A condição caracteriza-se por alterações da sensibilidade e desconforto nos membros inferiores. Veja entrevista sobre síndrome das pernas inquietas.
A síndrome das pernas inquietas foi descrita pela primeira vez pelo neurologista sueco Karl-Axel Ekbom, em 1947. Caracteriza-se por alterações da sensibilidade e desconforto nos membros inferiores, mas que podem acometer também os braços, e melhoram quando a pessoa se movimenta. Embora os sintomas apareçam quase sempre à noite, nos casos avançados, podem manifestar-se também durante o dia.
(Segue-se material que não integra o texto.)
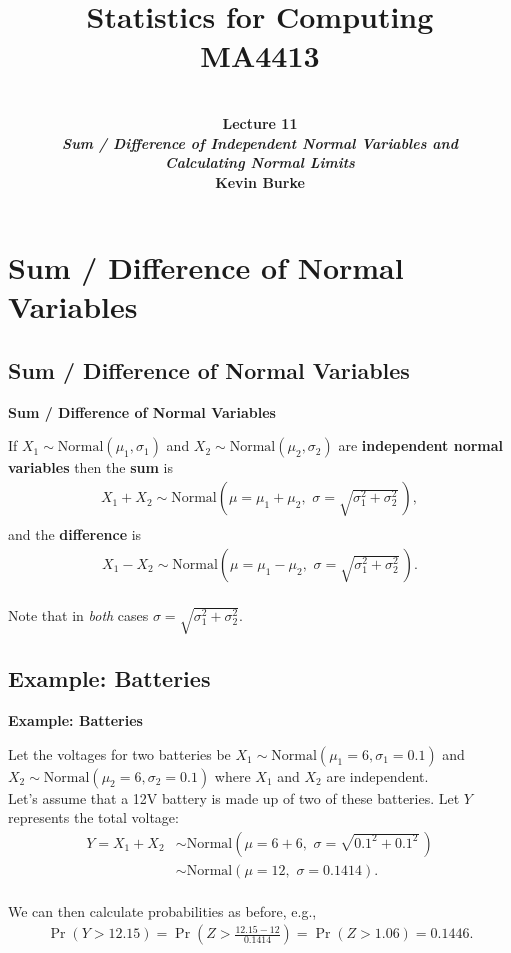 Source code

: \documentclass[compress]{beamer}        %
\title{{\huge Statistics for Computing\\[0.1cm]MA4413}}
\author[Kevin Burke]{{\bf\\[0.5cm]{\huge Lecture 11}\\[0.2cm]\emph{Sum / Difference of Independent Normal Variables and\\Calculating Normal Limits}\\[1.4cm]Kevin Burke}\\[0.3cm]\tcb{kevin.burke@ul.ie}}
\institute[University of Limerick, Maths \& Stats Dept]{}
\date{}
\makeatletter
\newcommand{\tcb}{\textcolor{beamer@blendedblue}}
\makeatother
\begin{document}
\begin{frame}[t]
\titlepage
\end{frame}



\section{Sum / Difference of Normal Variables}
\subsection{Sum / Difference of Normal Variables}
\begin{frame}{\bf \tcb{Sum / Difference of Normal Variables}}

If $X_1 \sim \text{Normal}(\mu_1,\sigma_1)$ and $X_2 \sim \text{Normal}(\mu_2,\sigma_2)$ are {\bf independent normal variables} then the {\bf sum} is\\
\begin{align*}
\boxed{X_1 + X_2 \sim \text{Normal}(\mu = \mu_1+ \mu_2,\,\, \sigma = \sqrt{\sigma_1^2+\sigma_2^2}\,)},\\
\end{align*}
and the {\bf difference} is\\
\begin{align*}
\boxed{X_1 - X_2 \sim \text{Normal}(\mu = \mu_1 - \mu_2,\,\, \sigma = \sqrt{\sigma_1^2+\sigma_2^2}\,)}.\\
\end{align*}

Note that in \emph{both} cases $\sigma = \sqrt{\sigma_1^2+\sigma_2^2}$.


\end{frame}



\subsection{Example: Batteries}
\begin{frame}{\bf \tcb{Example: Batteries}}

Let the voltages for two batteries be $X_1 \sim \text{Normal}(\mu_1=6,\sigma_1=0.1)$ and $X_2 \sim \text{Normal}(\mu_2=6,\sigma_2=0.1)$ where $X_1$ and $X_2$ are independent.\\[0.5cm]

Let's assume that a 12V battery is made up of two of these batteries. Let $Y$ represents the total voltage:
\begin{align*}
Y = X_1 + X_2 &\sim \text{Normal}(\mu = 6+ 6,\,\, \sigma = \sqrt{0.1^2+0.1^2}\,)\\[0.2cm]
&\sim \text{Normal}(\mu = 12,\,\, \sigma = 0.1414).\\
\end{align*}

We can then calculate probabilities as before, e.g.,
\begin{align*}
\Pr(Y > 12.15) = \Pr(Z > \tfrac{12.15-12}{0.1414}) = \Pr(Z > 1.06) = 0.1446.
\end{align*}



\end{frame}
\end{document}
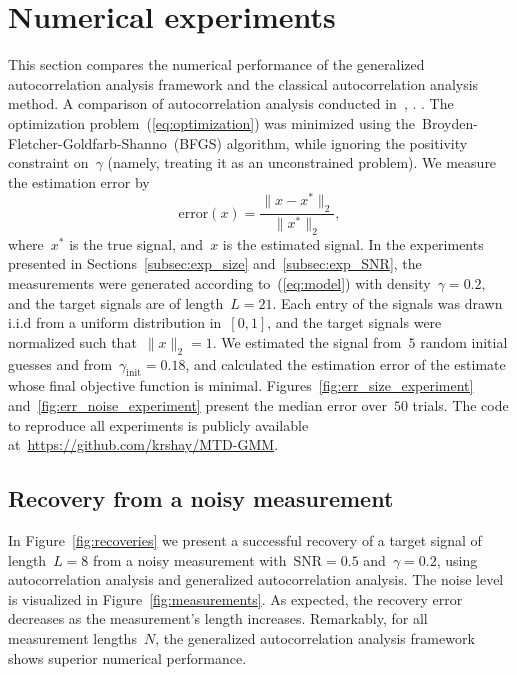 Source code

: \documentclass{article}
\newcommand{\rev}[1]{{\color{magenta}{#1}}}
\begin{document}
\section{Numerical experiments}
\label{sec:numerical}
This section compares the numerical performance of the generalized autocorrelation analysis framework and the classical autocorrelation analysis method. A comparison of autocorrelation analysis \rev{to a naive method that detects and extracts the signal occurrences, and then averages, was} conducted in~\cite{lan2020multi}, \cite{kreymer2021two}. \rev{While this method works well in a high SNR environment, it fails in low SNR regimes---the focal point of this paper---and thus omitted}. The optimization problem~(\ref{eq:optimization}) was minimized using the~\mbox{Broyden-Fletcher-Goldfarb-Shanno}~(BFGS) algorithm, while ignoring the positivity constraint on~$\gamma$ (namely, treating it as an unconstrained problem).  We measure the estimation error by
\begin{equation*}
\text{error}(x) = \frac{\|x - x^*\|_2}{\|x^*\|_2},
\end{equation*}
where~$x^*$ is the true signal, and~$x$ is the estimated signal. In the experiments presented in Sections~\ref{subsec:exp_size} and~\ref{subsec:exp_SNR}, the measurements were generated according to~(\ref{eq:model}) with density~\mbox{$\gamma = 0.2$}, and the target signals are of length~\mbox{$L = 21$}. Each entry of the signals was drawn i.i.d from a uniform distribution in~$[0,1]$, and the target signals were normalized such that~$\|x\|_2  =1$. We estimated the signal from~$5$ random initial guesses \rev{that were generated similarly to the ground truth signal} and from~\mbox{$\gamma_{\text{init}} = 0.18$}, and calculated the estimation error of the \rev{signal} estimate whose final objective function is minimal. Figures~\ref{fig:err_size_experiment} and~\ref{fig:err_noise_experiment} present the median error over~$50$ trials. The code to reproduce all experiments is publicly available at~\url{https://github.com/krshay/MTD-GMM}.

\subsection{Recovery from a noisy measurement}
\label{subsec:exp_recovery}
In Figure~\ref{fig:recoveries} we present a successful recovery of a target signal of length~\mbox{$L = 8$} from a noisy measurement with~\mbox{$\text{SNR} = 0.5$} and~\mbox{$\gamma = 0.2$}, using autocorrelation analysis and generalized autocorrelation analysis. The noise level is visualized in Figure~\ref{fig:measurements}. As expected, the recovery error decreases  as the measurement's length increases. Remarkably, for all measurement lengths~$N$, the generalized autocorrelation analysis framework shows superior numerical performance.
\end{document}
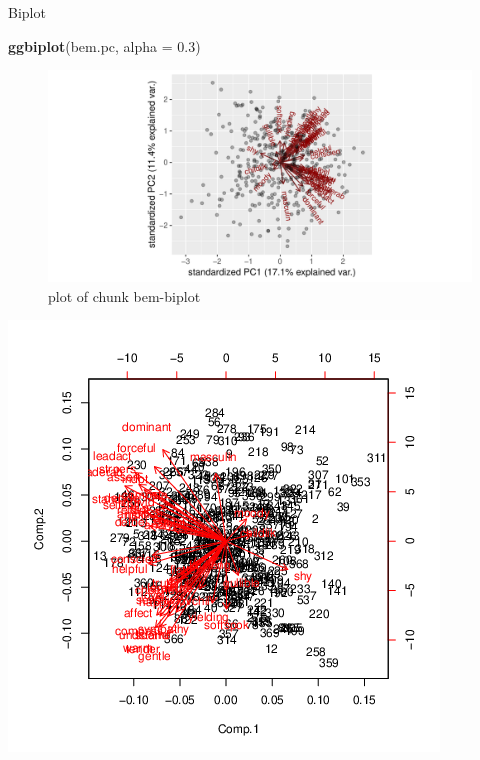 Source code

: \documentclass[ignorenonframetext,]{beamer}
\newenvironment{Shaded}{\begin{snugshade}}{\end{snugshade}}
\newcommand{\DataTypeTok}[1]{\textcolor[rgb]{0.13,0.29,0.53}{#1}}
\newcommand{\FloatTok}[1]{\textcolor[rgb]{0.00,0.00,0.81}{#1}}
\newcommand{\KeywordTok}[1]{\textcolor[rgb]{0.13,0.29,0.53}{\textbf{#1}}}
\newcommand{\NormalTok}[1]{#1}
\begin{document}
\begin{frame}[fragile]{Biplot}
\protect\hypertarget{biplot-4}{}

\begin{Shaded}
\begin{Highlighting}[]
\KeywordTok{ggbiplot}\NormalTok{(bem.pc, }\DataTypeTok{alpha =} \FloatTok{0.3}\NormalTok{)}
\end{Highlighting}
\end{Shaded}

\begin{figure}
\centering
\includegraphics{figure/bem-biplot-1.pdf}
\caption{plot of chunk bem-biplot}
\end{figure}

\includegraphics{bFactor-bem-biplot.png}

\end{frame}
\end{document}
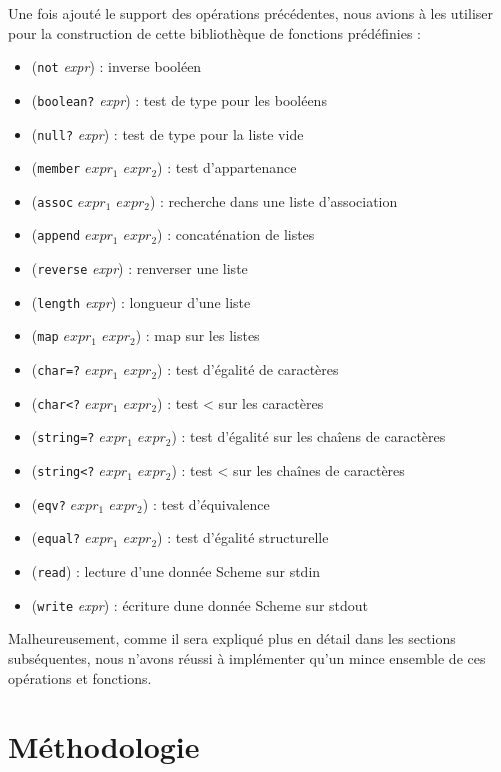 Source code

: \documentclass[12pt]{article}
\begin{document}
Une fois ajouté le support des opérations précédentes, nous avions à les utiliser pour la construction de cette bibliothèque de fonctions prédéfinies :

\begin{itemize}
\item (\texttt{not} \textit{expr}) : inverse booléen
\item (\texttt{boolean?} \textit{expr}) : test de type pour les booléens
\item (\texttt{null?} \textit{expr}) : test de type pour la liste vide
\item (\texttt{member} \textit{$expr_1$ $expr_2$}) : test d'appartenance
\item (\texttt{assoc} \textit{$expr_1$ $expr_2$}) : recherche dans une liste d'association
\item (\texttt{append} \textit{$expr_1$ $expr_2$}) : concaténation de listes
\item (\texttt{reverse} \textit{expr}) : renverser une liste
\item (\texttt{length} \textit{expr}) : longueur d'une liste
\item (\texttt{map} \textit{$expr_1$ $expr_2$}) : map sur les listes
\item (\texttt{char=?} \textit{$expr_1$ $expr_2$}) : test d'égalité de caractères
\item (\texttt{char<?} \textit{$expr_1$ $expr_2$}) : test < sur les caractères
\item (\texttt{string=?} \textit{$expr_1$ $expr_2$}) : test d'égalité sur les chaîens de caractères
\item (\texttt{string<?} \textit{$expr_1$ $expr_2$}) : test < sur les chaînes de caractères
\item (\texttt{eqv?} \textit{$expr_1$ $expr_2$}) : test d'équivalence
\item (\texttt{equal?} \textit{$expr_1$ $expr_2$}) : test d'égalité structurelle
\item (\texttt{read}) : lecture d'une donnée Scheme sur stdin
\item (\texttt{write} \textit{expr}) : écriture dune donnée Scheme sur stdout
\end{itemize}

Malheureusement, comme il sera expliqué plus en détail dans les sections subséquentes, nous n'avons réussi à implémenter qu'un mince ensemble de ces opérations et fonctions.

\section{Méthodologie}
\end{document}
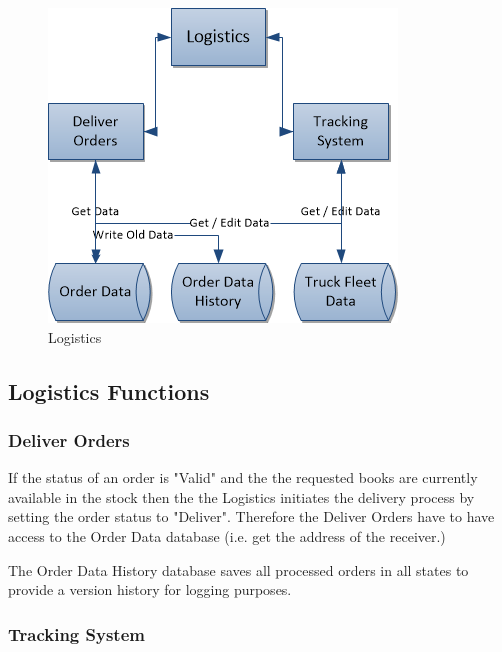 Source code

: \documentclass[11pt,a4paper,oneside,svgnames]{report}
\begin{document}
\begin{figure}[H]
 \begin{center}
  \includegraphics[width=\textwidth]{Logistics.png}
 \end{center}
 \caption{Logistics}
\end{figure}

\subsection{Logistics Functions}

\subsubsection{Deliver Orders}

If the status of an order is "Valid" and the the requested books are currently available in the stock then the the Logistics initiates the delivery process by setting the order status to "Deliver". Therefore the Deliver Orders have to have access to the Order Data database (i.e. get the address of the receiver.)

The Order Data History database saves all processed orders in all states to provide a version history for logging purposes.

\subsubsection{Tracking System}
\end{document}
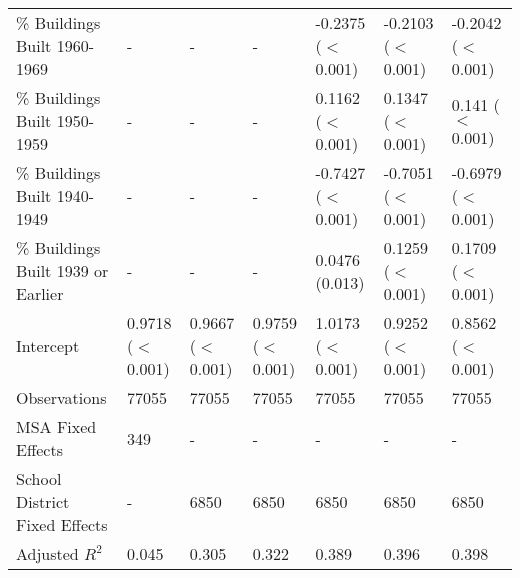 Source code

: \begin{table}[h]
\begin{tabular}{l|llllll}
\% Buildings Built 1960-1969 &- & - & - & -0.2375 ($<$0.001) & -0.2103 ($<$0.001) & -0.2042 ($<$0.001) \\
\% Buildings Built 1950-1959 &- & - & - & 0.1162 ($<$0.001) & 0.1347 ($<$0.001) & 0.141 ($<$0.001) \\
\% Buildings Built 1940-1949 &- & - & - & -0.7427 ($<$0.001) & -0.7051 ($<$0.001) & -0.6979 ($<$0.001) \\
\% Buildings Built 1939 or Earlier &- & - & - & 0.0476 (0.013) & 0.1259 ($<$0.001) & 0.1709 ($<$0.001) \\
Intercept &0.9718 ($<$0.001) & 0.9667 ($<$0.001) & 0.9759 ($<$0.001) & 1.0173 ($<$0.001) & 0.9252 ($<$0.001) & 0.8562 ($<$0.001) \\
Observations &77055 & 77055 & 77055 & 77055 & 77055 & 77055 \\
MSA Fixed Effects &349 & - & - & - & - & - \\
School District Fixed Effects &- & 6850 & 6850 & 6850 & 6850 & 6850 \\
Adjusted $R^2$ &0.045 & 0.305 & 0.322 & 0.389 & 0.396 & 0.398 \\\hline
\end{tabular}
\end{table}
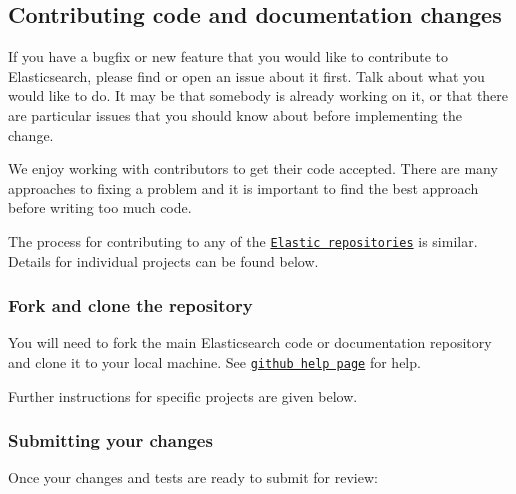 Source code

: \subsection*{Contributing code and documentation changes }

If you have a bugfix or new feature that you would like to contribute to Elasticsearch, please find or open an issue about it first. Talk about what you would like to do. It may be that somebody is already working on it, or that there are particular issues that you should know about before implementing the change.

We enjoy working with contributors to get their code accepted. There are many approaches to fixing a problem and it is important to find the best approach before writing too much code.

The process for contributing to any of the \href{https://github.com/elastic/}{\tt Elastic repositories} is similar. Details for individual projects can be found below.

\subsubsection*{Fork and clone the repository}

You will need to fork the main Elasticsearch code or documentation repository and clone it to your local machine. See \href{https://help.github.com/articles/fork-a-repo}{\tt github help page} for help.

Further instructions for specific projects are given below.

\subsubsection*{Submitting your changes}

Once your changes and tests are ready to submit for review\+:


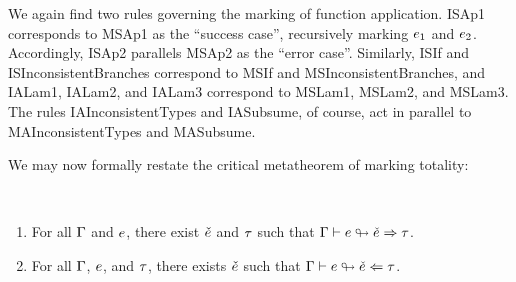 We again find two rules governing the marking of function application. ISAp1 corresponds to MSAp1 as
the ``success case'', recursively marking $e_1$ and $e_2$. Accordingly, ISAp2 parallels MSAp2
as the ``error case''. Similarly, ISIf and ISInconsistentBranches correspond to MSIf and
MSInconsistentBranches, and IALam1, IALam2, and IALam3 correspond to MSLam1, MSLam2, and MSLam3.
The rules IAInconsistentTypes and IASubsume, of course, act in parallel to MAInconsistentTypes and
MASubsume.

We may now formally restate the critical metatheorem of marking totality:
%
\begin{theorem}[name=Marking Totality] \
  \label{thm:calculus-marking-totality}
  \begin{enumerate}
    \item For all $\Gamma$ and $e$, there exist $\check{e}$ and $\tau$ such that
      $\Gamma \vdash e \looparrowright \check{e} \Rightarrow \tau$.
  \item For all $\Gamma$, $e$, and $\tau$, there exists $\check{e}$ such that
    $\Gamma \vdash e \looparrowright \check{e} \Leftarrow \tau$.
  \end{enumerate}
\end{theorem}

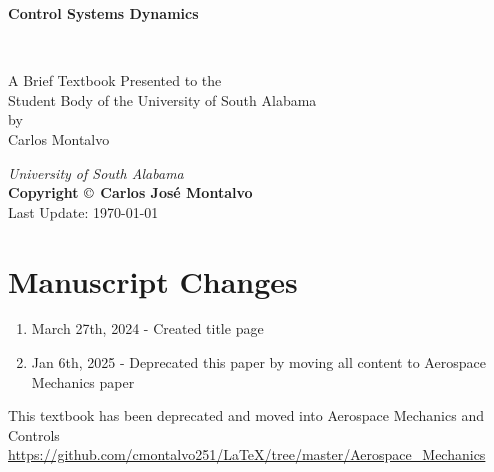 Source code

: \documentclass{article}
\begin{document}
\begin{center}
\begin{LARGE}{\bf Control Systems Dynamics}\end{LARGE}\\
\large
\vspace{22 mm}
\begin{singlespace}
   A Brief Textbook Presented to the \\ 
   Student Body of the University of South Alabama \\
\vspace{22 mm}
   by\\
\vspace{22 mm}
  Carlos Montalvo \\
\vspace{22 mm}
\end{singlespace}
{\itshape University of South Alabama}\\
{\bf Copyright $\copyright$ Carlos Jos\'{e} Montalvo}
\\ Last Update: \today
\end{center}

\newpage

\section*{Manuscript Changes}

\begin{enumerate}[itemsep=-5pt]
\item March 27th, 2024 - Created title page
\item Jan 6th, 2025 - Deprecated this paper by moving all
  content to Aerospace Mechanics paper
\end{enumerate}

\noindent This textbook has been deprecated and moved into Aerospace
Mechanics and Controls
\url{https://github.com/cmontalvo251/LaTeX/tree/master/Aerospace_Mechanics}
\end{document}
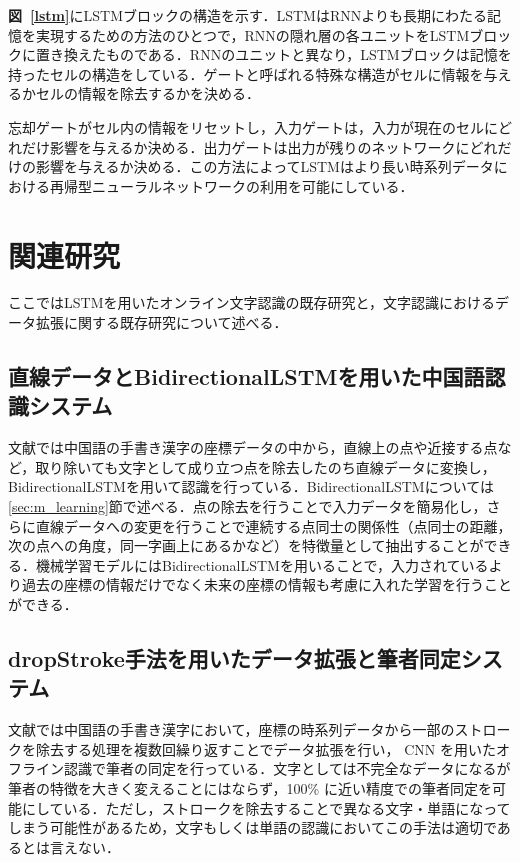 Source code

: \textbf{図~\ref{lstm}}にLSTMブロックの構造を示す．LSTMはRNNよりも長期にわたる記憶を実現するための方法のひとつで，RNNの隠れ層の各ユニットをLSTMブロックに置き換えたものである．RNNのユニットと異なり，LSTMブロックは記憶を持ったセルの構造をしている．ゲートと呼ばれる特殊な構造がセルに情報を与えるかセルの情報を除去するかを決める．

忘却ゲートがセル内の情報をリセットし，入力ゲートは，入力が現在のセルにどれだけ影響を与えるか決める．出力ゲートは出力が残りのネットワークにどれだけの影響を与えるか決める．この方法によってLSTMはより長い時系列データにおける再帰型ニューラルネットワークの利用を可能にしている．

\section{関連研究}
\label{sec:rel_3}
ここではLSTMを用いたオンライン文字認識の既存研究と，文字認識におけるデータ拡張に関する既存研究について述べる．

\subsection{直線データとBidirectionalLSTMを用いた中国語認識システム\cite{zhang18:drawing}}
\label{ssec:drawing}
文献\cite{zhang18:drawing}では中国語の手書き漢字の座標データの中から，直線上の点や近接する点など，取り除いても文字として成り立つ点を除去したのち直線データに変換し，BidirectionalLSTMを用いて認識を行っている．BidirectionalLSTMについては\ref{sec:m_learning}節で述べる．点の除去を行うことで入力データを簡易化し，さらに直線データへの変更を行うことで連続する点同士の関係性（点同士の距離，次の点への角度，同一字画上にあるかなど）を特徴量として抽出することができる．機械学習モデルにはBidirectionalLSTMを用いることで，入力されているより過去の座標の情報だけでなく未来の座標の情報も考慮に入れた学習を行うことができる．

\subsection{dropStroke手法を用いたデータ拡張と筆者同定システム\cite{yang15:dropstroke}}
文献\cite{yang15:dropstroke}では中国語の手書き漢字において，座標の時系列データから一部のストロークを除去する処理を複数回繰り返すことでデータ拡張を行い， CNN を用いたオフライン認識で筆者の同定を行っている．文字としては不完全なデータになるが筆者の特徴を大きく変えることにはならず，100\% に近い精度での筆者同定を可能にしている．ただし，ストロークを除去することで異なる文字・単語になってしまう可能性があるため，文字もしくは単語の認識においてこの手法は適切であるとは言えない．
A síndrome das pernas inquietas compromete a qualidade de vida dos portadores e de seus parceiros. Primeiro, porque a agitação motora e os movimentos involuntários das pernas interferem no sono de ambos. Depois, porque muitos pacientes não conseguem assistir a uma simples sessão de cinema, ir ao teatro, ou permanecer sentados por mais tempo durante uma reunião social ou de negócios, nem dentro de um automóvel ou de um avião.
É preciso não confundir esse distúrbio com certos movimentos rítmicos e repetitivos que aparecem quando a pessoa está distraída ou muito tensa. Há quem balance as pernas enquanto lê, escreve ou vê televisão, mas isso nada tem a ver com a síndrome das pernas inquietas. São cacoetes que desaparecem assim que a pessoa se dá conta do que está fazendo.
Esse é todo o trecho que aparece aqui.